Our Labour Party, built on the central value of solidarity, is suffering from chronic and painful divisions which may irreparably damage it. I have not criticised Jeremy Corbyn’s leadership publicly before this week; in fact I have often defended him. He deserved to lead as he had achieved a huge mandate and had brought a lot of energy into the party. I did not doubt he was indeed principled and wanted to change the world, as his campaign made clear.
However, the implicit suggestion has been that other Labour MPs are not as principled as him, as they do not share all of his views. This is just wrong. I did not have the pleasure of knowing Jo Cox, but our mutual friends have told me just how lovely, hardworking, principled and driven she was. And there are many, many more like her in the House of Commons. Our Labour MPs have fought for years for social justice, equality and to improve the quality of lives of their constituents, and millions of people have thus voted them in.
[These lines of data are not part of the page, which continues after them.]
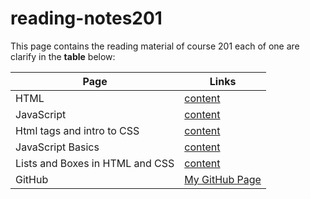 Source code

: # reading-notes201

This page contains the reading material of course 201 each of one are clarify in the **table** below:

| Page                            | Links                                                                            |
| ------------------------------- | -------------------------------------------------------------------------------- |
| HTML                            | [content](https://mohammed-khamees.github.io/reading-notes201/Html)              |
| JavaScript                      | [content](https://mohammed-khamees.github.io/reading-notes201/Js)                |
| Html tags and intro to CSS      | [content](https://mohammed-khamees.github.io/reading-notes201/StyleByHtmlAndCSS) |
| JavaScript Basics               | [content](https://mohammed-khamees.github.io/reading-notes201/JsBasics)          |
| Lists and Boxes in HTML and CSS | [content](https://mohammed-khamees.github.io/reading-notes201/ListsAndBoxs)      |
| GitHub                          | [My GitHub Page](https://github.com/mohammed-khamees)                            |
The suggestion that those MPs resigning and calling on Jeremy to step aside are acting in self-interest is exceptionally hurtful. The reality is that this will have been the hardest days of their political lives; they have no choice but to act. Thousands of voters are telling them on their doorsteps every week that they will not vote for Labour under Corbyn. The last straw has been the lack of leadership from Corbyn in campaigning for a Remain vote; indeed it appears he hindered the Labour campaign and has even now refused to confirm how he voted. We are leaving the EU, and he has taken none of the blame.
This all takes place in the wider environment where politicians are despised and expected to put up with treatment that would not be acceptable in any other profession. Politician has become a dirty word. Rarely seen as honourable ladies and gentlemen, just money-grabbing careerists whatever their own personal records are. What is most hurtful is that some Labour Party members, and other Corbyn supporters, are now openly attacking our MPs in this way.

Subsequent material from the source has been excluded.